When I began planning to create a web comic, one of the early style decisions I had to address was whether or not I wanted to do a black and white “classical newspaper” look or whether I wanted to go to full color. My background and love of animated cartoons helped me to lean toward full on color. In cartoon making, color is an integral component used for setting the mood, so to just do a black and white comic strip seemed, to me, to be very limiting. The trade off being a significant amount of additional work in producing each strip, which is no trivial matter when working on a tight schedule and with frequent deadlines. But I felt that colorful mood setting panels would be a huge plus for my storytelling. An important creative note is that if your comic strip idea is more of a random gag per strip and not a mixture of humor and story, then you might not find setting a visual mood to be that significant.

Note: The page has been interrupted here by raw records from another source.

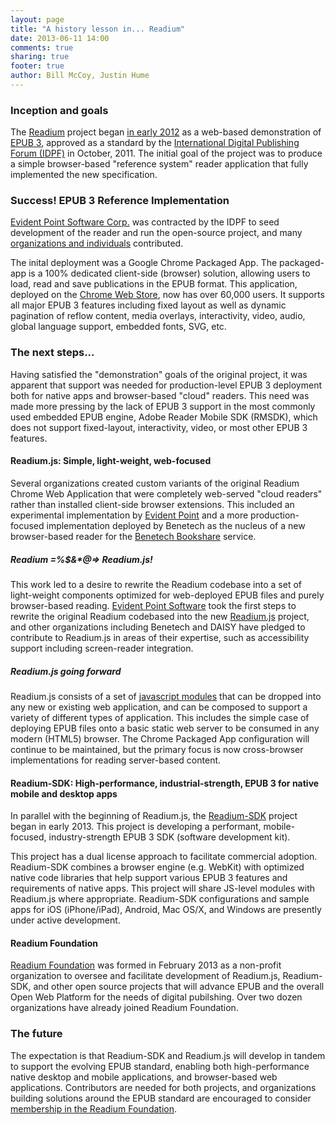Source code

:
 ```yaml
---
layout: page
title: "A history lesson in... Readium"
date: 2013-06-11 14:00
comments: true
sharing: true
footer: true
author: Bill McCoy, Justin Hume
---
```


### Inception and goals

The [Readium](http://readium.org) project began [in early 2012](http://idpf.org/news/readium-open-source-initiative-launched-to-accelerate-adoption-of-epub-3) as a web-based demonstration of [EPUB 3](http://idpf.org/epub/30), approved as a standard by the [International Digital Publishing Forum (IDPF)](http://idpf.org) in October, 2011. The initial goal of the project was to produce a simple browser-based "reference system" reader application that fully implemented the new specification.

### Success! EPUB 3 Reference Implementation

[Evident Point Software Corp.](http://evidentpoint.com/) was contracted by the IDPF to seed development of the reader and run the open-source project, and many [organizations and individuals](https://github.com/readium/readium/contributors) contributed. 

The inital deployment was a Google Chrome Packaged App. The packaged-app is a 100% dedicated client-side (browser) solution, allowing users to load, read and save publications in the EPUB format. This application, deployed on the [Chrome Web Store](https://chrome.google.com/webstore/detail/empty-title/fepbnnnkkadjhjahcafoaglimekefifl?hl=en-US), now has over 60,000 users. It supports all major EPUB 3 features including fixed layout as well as dynamic pagination of reflow content, media overlays, interactivity, video, audio, global language support, embedded fonts, SVG, etc.

### The next steps...

Having satisfied the "demonstration" goals of the original project, it was apparent that support was needed for production-level EPUB 3 deployment both for native apps and browser-based "cloud" readers. This need was made more pressing by the lack of EPUB 3 support in the most commonly used embedded EPUB engine, Adobe Reader Mobile SDK (RMSDK), which does not support fixed-layout, interactivity, video, or most other EPUB 3 features.

#### Readium.js: Simple, light-weight, web-focused
Several organizations created custom variants of the original Readium Chrome Web Application that were completely web-served "cloud readers" rather than installed client-side browser extensions. This included an experimental implementation by [Evident Point](http://evidentpoint.com/) and a more production-focused implementation deployed by Benetech as the nucleus of a new browser-based reader for the [Benetech Bookshare](https://www.bookshare.org/) service. 

##### _Readium =%$&*@=> Readium.js!_
This work led to a desire to rewrite the Readium codebase into a set of light-weight components optimized for web-deployed EPUB files and purely browser-based reading. [Evident Point Software](http://evidentpoint.com/) took the first steps to rewrite the original Readium codebased into the new [Readium.js](/) project, and other organizations including Benetech and DAISY have pledged to contribute to Readium.js in areas of their expertise, such as accessibility support including screen-reader integration. 

##### _Readium.js going forward_
Readium.js consists of a set of [javascript modules](/Readium-Web-Components/get-started/download.html) that can be dropped into any new or existing web application, and can be composed to support a variety of different types of application. This includes the simple case of deploying EPUB files onto a basic static web server to be consumed in any modern (HTML5) browser. The Chrome Packaged App configuration will continue to be maintained, but the primary focus is now cross-browser implementations for reading server-based content.

#### Readium-SDK: High-performance, industrial-strength, EPUB 3 for native mobile and desktop apps

In parallel with the beginning of Readium.js, the [Readium-SDK](http://readium.org/projects/readium-sdk) project began in early 2013. This project is developing a performant, mobile-focused, industry-strength EPUB 3 SDK (software development kit). 

This project has a dual license approach to facilitate commercial adoption. Readium-SDK combines a browser engine (e.g. WebKit) with optimized native code libraries that help support various EPUB 3 features and requirements of native apps. This project will share JS-level modules with Readium.js where appropriate. Readium-SDK configurations and sample apps for iOS (iPhone/iPad), Android, Mac OS/X, and Windows are presently under active development.

#### Readium Foundation

[Readium Foundation](http://readium.org/readium-foundation-announced) was formed in February 2013 as a non-profit organization to oversee and facilitate development of Readium.js, Readium-SDK, and other open source projects that will advance EPUB and the overall Open Web Platform for the needs of digital pubilshing. Over two dozen organizations have already joined Readium Foundation. 

### The future

The expectation is that Readium-SDK and Readium.js will develop in tandem to support the evolving EPUB standard, enabling both high-performance native desktop and mobile applications, and browser-based web applications. Contributors are needed for both projects, and organizations building solutions around the EPUB standard are encouraged to consider [membership in the Readium Foundation](http://readium.org/membership).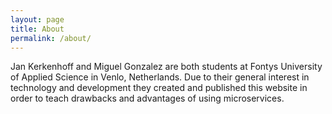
 ```yaml
---
layout: page
title: About
permalink: /about/
---
```

Jan Kerkenhoff and Miguel Gonzalez are both students at Fontys University of Applied Science in Venlo, Netherlands. Due to their general interest in technology and development they created and published this website in order to teach drawbacks and advantages of using microservices.
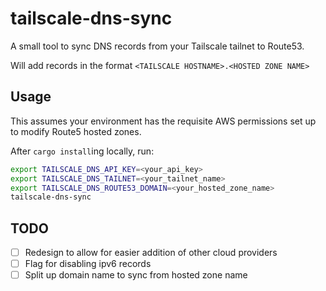 # tailscale-dns-sync

A small tool to sync DNS records from your Tailscale tailnet to Route53.

Will add records in the format `<TAILSCALE HOSTNAME>.<HOSTED ZONE NAME>`

## Usage

This assumes your environment has the requisite AWS permissions set up to modify Route5 hosted zones.

After `cargo install`ing locally, run:

```sh
export TAILSCALE_DNS_API_KEY=<your_api_key>
export TAILSCALE_DNS_TAILNET=<your_tailnet_name>
export TAILSCALE_DNS_ROUTE53_DOMAIN=<your_hosted_zone_name>
tailscale-dns-sync
```

## TODO

- [ ] Redesign to allow for easier addition of other cloud providers
- [ ] Flag for disabling ipv6 records
- [ ] Split up domain name to sync from hosted zone name
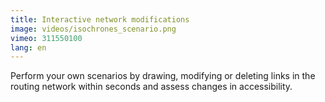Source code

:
 ```yaml
---
title: Interactive network modifications
image: videos/isochrones_scenario.png
vimeo: 311550100
lang: en
---
```


Perform your own scenarios by drawing, modifying or deleting links in the routing network within seconds and assess changes in accessibility.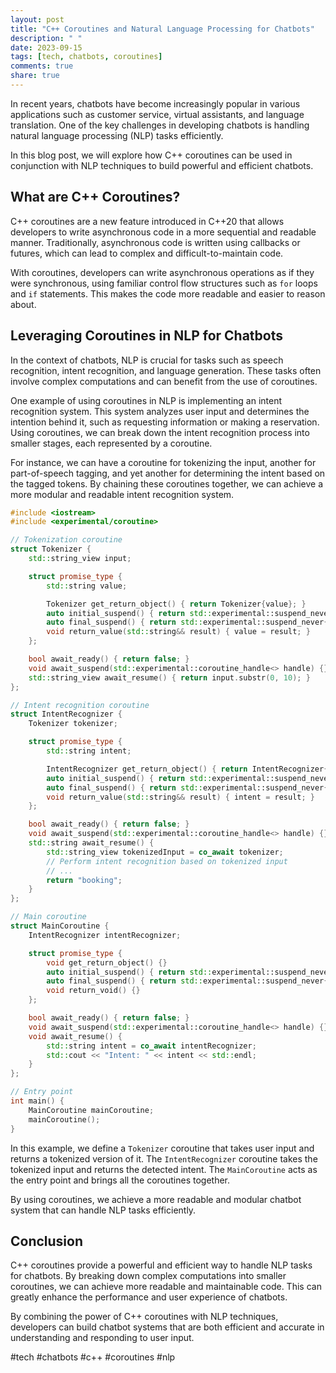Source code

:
 ```yaml
---
layout: post
title: "C++ Coroutines and Natural Language Processing for Chatbots"
description: " "
date: 2023-09-15
tags: [tech, chatbots, coroutines]
comments: true
share: true
---
```


In recent years, chatbots have become increasingly popular in various applications such as customer service, virtual assistants, and language translation. One of the key challenges in developing chatbots is handling natural language processing (NLP) tasks efficiently. 

In this blog post, we will explore how C++ coroutines can be used in conjunction with NLP techniques to build powerful and efficient chatbots.

## What are C++ Coroutines?

C++ coroutines are a new feature introduced in C++20 that allows developers to write asynchronous code in a more sequential and readable manner. Traditionally, asynchronous code is written using callbacks or futures, which can lead to complex and difficult-to-maintain code.

With coroutines, developers can write asynchronous operations as if they were synchronous, using familiar control flow structures such as `for` loops and `if` statements. This makes the code more readable and easier to reason about.

## Leveraging Coroutines in NLP for Chatbots

In the context of chatbots, NLP is crucial for tasks such as speech recognition, intent recognition, and language generation. These tasks often involve complex computations and can benefit from the use of coroutines.

One example of using coroutines in NLP is implementing an intent recognition system. This system analyzes user input and determines the intention behind it, such as requesting information or making a reservation. Using coroutines, we can break down the intent recognition process into smaller stages, each represented by a coroutine.

For instance, we can have a coroutine for tokenizing the input, another for part-of-speech tagging, and yet another for determining the intent based on the tagged tokens. By chaining these coroutines together, we can achieve a more modular and readable intent recognition system.

```cpp
#include <iostream>
#include <experimental/coroutine>

// Tokenization coroutine
struct Tokenizer {
    std::string_view input;

    struct promise_type {
        std::string value;

        Tokenizer get_return_object() { return Tokenizer{value}; }
        auto initial_suspend() { return std::experimental::suspend_never{}; }
        auto final_suspend() { return std::experimental::suspend_never{}; }
        void return_value(std::string&& result) { value = result; }
    };

    bool await_ready() { return false; }
    void await_suspend(std::experimental::coroutine_handle<> handle) {}
    std::string_view await_resume() { return input.substr(0, 10); }
};

// Intent recognition coroutine
struct IntentRecognizer {
    Tokenizer tokenizer;

    struct promise_type {
        std::string intent;

        IntentRecognizer get_return_object() { return IntentRecognizer{intent}; }
        auto initial_suspend() { return std::experimental::suspend_never{}; }
        auto final_suspend() { return std::experimental::suspend_never{}; }
        void return_value(std::string&& result) { intent = result; }
    };

    bool await_ready() { return false; }
    void await_suspend(std::experimental::coroutine_handle<> handle) {}
    std::string await_resume() {
        std::string_view tokenizedInput = co_await tokenizer;
        // Perform intent recognition based on tokenized input
        // ...
        return "booking";
    }
};

// Main coroutine
struct MainCoroutine {
    IntentRecognizer intentRecognizer;

    struct promise_type {
        void get_return_object() {}
        auto initial_suspend() { return std::experimental::suspend_never{}; }
        auto final_suspend() { return std::experimental::suspend_never{}; }
        void return_void() {}
    };

    bool await_ready() { return false; }
    void await_suspend(std::experimental::coroutine_handle<> handle) {}
    void await_resume() {
        std::string intent = co_await intentRecognizer;
        std::cout << "Intent: " << intent << std::endl;
    }
};

// Entry point
int main() {
    MainCoroutine mainCoroutine;
    mainCoroutine();
}
```

In this example, we define a `Tokenizer` coroutine that takes user input and returns a tokenized version of it. The `IntentRecognizer` coroutine takes the tokenized input and returns the detected intent. The `MainCoroutine` acts as the entry point and brings all the coroutines together.

By using coroutines, we achieve a more readable and modular chatbot system that can handle NLP tasks efficiently.

## Conclusion

C++ coroutines provide a powerful and efficient way to handle NLP tasks for chatbots. By breaking down complex computations into smaller coroutines, we can achieve more readable and maintainable code. This can greatly enhance the performance and user experience of chatbots.

By combining the power of C++ coroutines with NLP techniques, developers can build chatbot systems that are both efficient and accurate in understanding and responding to user input.

#tech #chatbots #c++ #coroutines #nlp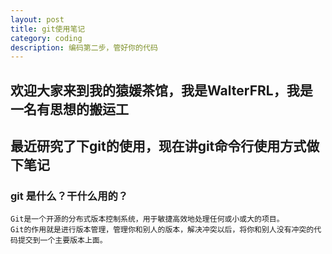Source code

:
 ```yaml
---
layout: post
title: git使用笔记
category: coding
description: 编码第二步，管好你的代码
---
```


## 欢迎大家来到我的猿媛茶馆，我是WalterFRL，我是一名有思想的搬运工

## 最近研究了下git的使用，现在讲git命令行使用方式做下笔记

### git 是什么？干什么用的？
```
Git是一个开源的分布式版本控制系统，用于敏捷高效地处理任何或小或大的项目。
Git的作用就是进行版本管理，管理你和别人的版本，解决冲突以后，将你和别人没有冲突的代码提交到一个主要版本上面。
```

Bug Pudding is a satire and an adventure. Early on as I began to introduce the characters and the world of Tuberville Georgia, I wanted to present a very colorful and “fantasy-like” rural atmosphere.

As the story has progressed, the atmosphere of the strip has been gradually shifting to foreshadow the changing mood. It was still bright and sunny but occasionally a subtle change was injected.
The blue skies still prevail but the other background colors began to be muted. Even the grass started to turn more toward warmer shades.
Then as I began the more mysterious part of the adventure as Monroe stumbles into the Beauregard Bug Bombs testing range, a more pronounced mood shift has begun.
The fantasy world also has a more Gothic and malevolent side which is set up by the purple vapor clouds and the darker lighting of recent strips.
It’s a pastoral fantasy world moving into a direct collision course with a more veiled and threatening world of evil; all being reflected in the colorful mood setting backgrounds. Yes, adding color to a comic strip is a lot of extra work but it adds a lot dimensionally to the cartoonist’s tool set.